Roundtop Mountain in the Catskills Adventurous and Beautiful

Kaaterskill High Peak and Round Top from Plateau Mountain
Average read time 11 min

With its taller neighbor Kaaterskill High Peak, Roundtop Mountain stands alone at the head of the Schoharie Valley. These two peaks can be seen from many points, given their relative isolation from many of the main Catskill chains. Hiking both peaks make for a long day hike. Roundtop is one of the Catskill 67, reaching 3440’ elevation. It is one of three Roundtop Mountains in the 67. Hiking Roundtop from Gillespie Road makes for a nice 3.35-mile out-and-back with 1130’ of climbing.

Hike Length: 3.35-miles (approximately)

Route Type: Out-and-Back

Total Ascent: 1130'

How Hard: Difficult (Bushwhack)

Click map to see interactive version

Seasons to watch

Hiking in the shoulder seasons is always fun. But.

You’ll need to be ready for changes in temperature and remaining ice and snow in spots. This day the high weather was forecast at about 60-degrees with the sun in the valley. We left the trailhead with 42-degree temperatures and summited with the temperature at 39-degrees, cloudy, and a stiff breeze. If you’re not prepared for this, a 60-degree day in the valley can lead to a hypothermic event on a much colder summit. By the way, the temperature was 55 when we returned to the trailhead at 3:00 PM and sixty-four at the quick mart when we stopped for gas and our post-hike ice cream!

Chris heading down with heavy fleece and winter cap on.
Scott | copyright Challenged Hiking Chris heading down with heavy fleece and winter cap on.

Bushwhacking Roundtop

Probably a minority of people hike both peaks in a day. In our opinion, it is preferable to hike them individually so you can “poke around” and enjoy the grandeur of each mountain. The mountains are surrounded by a snowmobile loop that makes access to Roundtop relatively easy. But one should be forewarned that the upper elevations of Roundtop are ringed with cliffs, especially on its east and south slopes, and rock scrambles are common.

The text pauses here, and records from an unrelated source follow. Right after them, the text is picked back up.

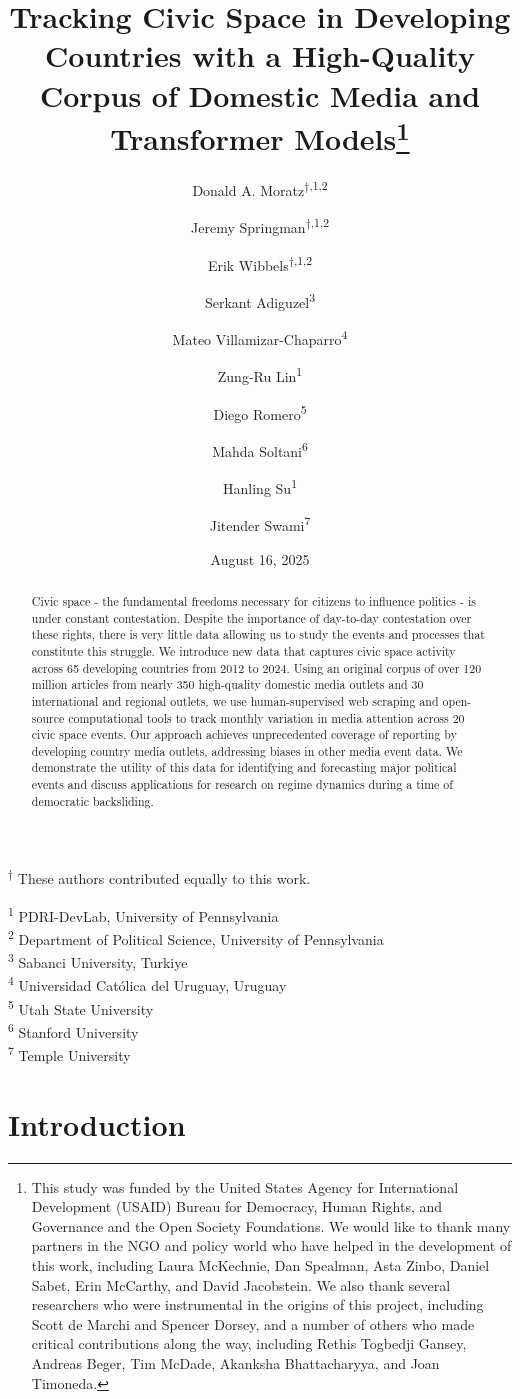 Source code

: \documentclass[
  letterpaper,
  DIV=11,
  numbers=noendperiod]{scrartcl}
\title{Tracking Civic Space in Developing Countries with a High-Quality
Corpus of Domestic Media and Transformer Models\thanks{This study was
funded by the United States Agency for International Development (USAID)
Bureau for Democracy, Human Rights, and Governance and the Open Society
Foundations. We would like to thank many partners in the NGO and policy
world who have helped in the development of this work, including Laura
McKechnie, Dan Spealman, Asta Zinbo, Daniel Sabet, Erin McCarthy, and
David Jacobstein. We also thank several researchers who were
instrumental in the origins of this project, including Scott de Marchi
and Spencer Dorsey, and a number of others who made critical
contributions along the way, including Rethis Togbedji Gansey, Andreas
Beger, Tim McDade, Akanksha Bhattacharyya, and Joan Timoneda.}}
\author{Donald A. Moratz\textsuperscript{$\dagger{}$,1,2} \and Jeremy
Springman\textsuperscript{$\dagger{}$,1,2} \and Erik
Wibbels\textsuperscript{$\dagger{}$,1,2} \and Serkant
Adiguzel\textsuperscript{3} \and Mateo
Villamizar-Chaparro\textsuperscript{4} \and Zung-Ru
Lin\textsuperscript{1} \and Diego Romero\textsuperscript{5} \and Mahda
Soltani\textsuperscript{6} \and Hanling
Su\textsuperscript{1} \and Jitender Swami\textsuperscript{7}}
\date{August 16, 2025}
\begin{document}
\maketitle
\begin{abstract}
Civic space - the fundamental freedoms necessary for citizens to
influence politics - is under constant contestation. Despite the
importance of day-to-day contestation over these rights, there is very
little data allowing us to study the events and processes that
constitute this struggle. We introduce new data that captures civic
space activity across 65 developing countries from 2012 to 2024. Using
an original corpus of over 120 million articles from nearly 350
high-quality domestic media outlets and 30 international and regional
outlets, we use human-supervised web scraping and open-source
computational tools to track monthly variation in media attention across
20 civic space events. Our approach achieves unprecedented coverage of
reporting by developing country media outlets, addressing biases in
other media event data. We demonstrate the utility of this data for
identifying and forecasting major political events and discuss
applications for research on regime dynamics during a time of democratic
backsliding.
\end{abstract}
\ifdefined\Shaded\renewenvironment{Shaded}{\begin{tcolorbox}[borderline west={3pt}{0pt}{shadecolor}, interior hidden, boxrule=0pt, breakable, sharp corners, frame hidden, enhanced]}{\end{tcolorbox}}\fi

\textsuperscript{$\dagger{}$}
These authors contributed equally to this work.

\textsuperscript{1} PDRI-DevLab, University of Pennsylvania\\
\textsuperscript{2} Department of Political Science, University of
Pennsylvania\\
\textsuperscript{3} Sabanci University, Turkiye\\
\textsuperscript{4} Universidad Católica del Uruguay, Uruguay\\
\textsuperscript{5} Utah State University\\
\textsuperscript{6} Stanford University\\
\textsuperscript{7} Temple University

\newpage{}

\hypertarget{introduction}{%
\section{Introduction}\label{introduction}}
\end{document}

Related page: Kaaterskill Wild Forest

Since the NYC DEP has acquired the land on Gillespie Road, one can hike from the parking area (42.1712, -74.1134) at the “end” of the road, as shown on the NYNJTC map. Note, the road continues after the parking area as it was once part of a trail that provided access to Huckleberry Point. Gillespie Road is gravel and, at times, a very rutted road. It can be wet and has several rivulets crossing it. Although a sedan could make it to the parking area, it may be missing its muffler. Given this, it may be better for cars with low clearance to park at the first parking area before the road becomes rough.

View of parking area
Scott | copyright Challenged Hiking View of the parking area

The first parking area has enough space for about four cars and the second for about six. However, the second area can be very wet, which may significantly reduce parking capacity as the grassy area can be extraordinarily rutted and muddy. The day we did this hike, only two vehicles could park there.

Wet and enough space for about 6 cars
Scott | copyright Challenged Hiking Wet and enough space for about 6 cars

From the parking area, at an elevation of 2310’, you’ll leave uphill following the obvious woods road. The woods road and snowmobile trail can be wet and are very rough in spots partially due to ATVs.

Start of the woods road from the parking area on Gillespie Road
Scott | copyright Challenged Hiking Start of the woods road from the parking area on Gillespie Road

After a short 0.22-miles and about 215’ of climbing, you’ll reach markers painted on the trees designating state land. You are about halfway to the snowmobile trail. Keep a look to your right; when the trees are bare, you can see Roundtop.

Markers painted on the trees designating state land
Scott | copyright Challenged Hiking Markers painted on the trees designating state land
View of Round Top climb toward the trail
Scott | copyright Challenged Hiking View of Round Top climbing toward the trail

After the markers, you’ll traverse a steeper pitch, and once on top, the walk to the trail is more leisurely. You’ll probably intersect the trail almost at the junction of the loop. When reaching the trail, turn right a walk for a few minutes, and you’ll be there. Your total climb from the parking area is about 435’ in 0.5-miles.

Reaching the wet and rutted trail before the junction on the loop
Scott | copyright Challenged Hiking Reaching the wet and rutted trail before the junction on the loop

Once at the junction, you can climb directly from there, but you can pick up elevation with greater ease by walking the trail left and climbing to about 2900’ where you can leave the trail at the “nose” of the northwest ridge. Depending on where you entered, the trail is about 0.35-miles from the end of the bushwack.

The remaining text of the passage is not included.